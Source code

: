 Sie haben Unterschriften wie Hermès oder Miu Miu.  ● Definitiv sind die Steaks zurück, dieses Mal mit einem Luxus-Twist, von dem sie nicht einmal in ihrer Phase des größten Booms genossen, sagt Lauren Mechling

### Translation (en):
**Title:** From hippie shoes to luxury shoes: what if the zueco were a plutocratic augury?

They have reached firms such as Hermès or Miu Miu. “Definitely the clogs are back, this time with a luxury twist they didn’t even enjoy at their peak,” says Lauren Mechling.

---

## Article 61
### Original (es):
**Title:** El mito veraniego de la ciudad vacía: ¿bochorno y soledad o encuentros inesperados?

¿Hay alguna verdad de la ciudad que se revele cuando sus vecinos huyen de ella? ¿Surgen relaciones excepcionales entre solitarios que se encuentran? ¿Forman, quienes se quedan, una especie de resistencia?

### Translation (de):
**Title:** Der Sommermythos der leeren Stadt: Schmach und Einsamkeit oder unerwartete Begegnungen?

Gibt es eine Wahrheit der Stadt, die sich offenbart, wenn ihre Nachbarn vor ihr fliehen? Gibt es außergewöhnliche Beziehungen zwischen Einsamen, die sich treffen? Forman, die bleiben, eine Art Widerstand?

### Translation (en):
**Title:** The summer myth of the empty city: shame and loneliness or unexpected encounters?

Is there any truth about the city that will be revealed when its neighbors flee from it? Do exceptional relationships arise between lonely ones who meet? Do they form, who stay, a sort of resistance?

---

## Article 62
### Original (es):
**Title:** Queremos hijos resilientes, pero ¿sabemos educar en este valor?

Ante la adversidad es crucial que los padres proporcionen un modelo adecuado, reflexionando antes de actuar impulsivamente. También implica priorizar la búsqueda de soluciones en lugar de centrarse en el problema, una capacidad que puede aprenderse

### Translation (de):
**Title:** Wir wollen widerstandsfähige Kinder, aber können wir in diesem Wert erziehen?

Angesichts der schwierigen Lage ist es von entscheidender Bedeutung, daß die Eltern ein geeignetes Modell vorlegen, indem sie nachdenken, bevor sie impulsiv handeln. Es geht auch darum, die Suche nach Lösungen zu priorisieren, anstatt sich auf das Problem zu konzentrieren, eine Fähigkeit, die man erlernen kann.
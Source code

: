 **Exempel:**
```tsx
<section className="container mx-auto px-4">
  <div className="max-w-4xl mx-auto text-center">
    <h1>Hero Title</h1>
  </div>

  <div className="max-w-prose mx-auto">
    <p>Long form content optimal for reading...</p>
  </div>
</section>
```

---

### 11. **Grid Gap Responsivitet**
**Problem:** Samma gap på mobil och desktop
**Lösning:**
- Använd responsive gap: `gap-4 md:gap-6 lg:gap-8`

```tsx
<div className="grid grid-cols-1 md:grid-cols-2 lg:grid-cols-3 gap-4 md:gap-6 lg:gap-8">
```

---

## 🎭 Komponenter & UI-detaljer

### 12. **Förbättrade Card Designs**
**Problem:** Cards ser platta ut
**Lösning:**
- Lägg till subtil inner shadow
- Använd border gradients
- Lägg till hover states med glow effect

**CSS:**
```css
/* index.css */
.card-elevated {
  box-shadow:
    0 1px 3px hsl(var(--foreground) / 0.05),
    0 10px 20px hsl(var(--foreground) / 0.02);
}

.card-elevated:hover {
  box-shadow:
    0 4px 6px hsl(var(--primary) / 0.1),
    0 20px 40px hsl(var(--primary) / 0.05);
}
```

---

Exercise objective:
Based on the entries above, give the number of lines with the string "className" and no further text.

Output for this exercise:
4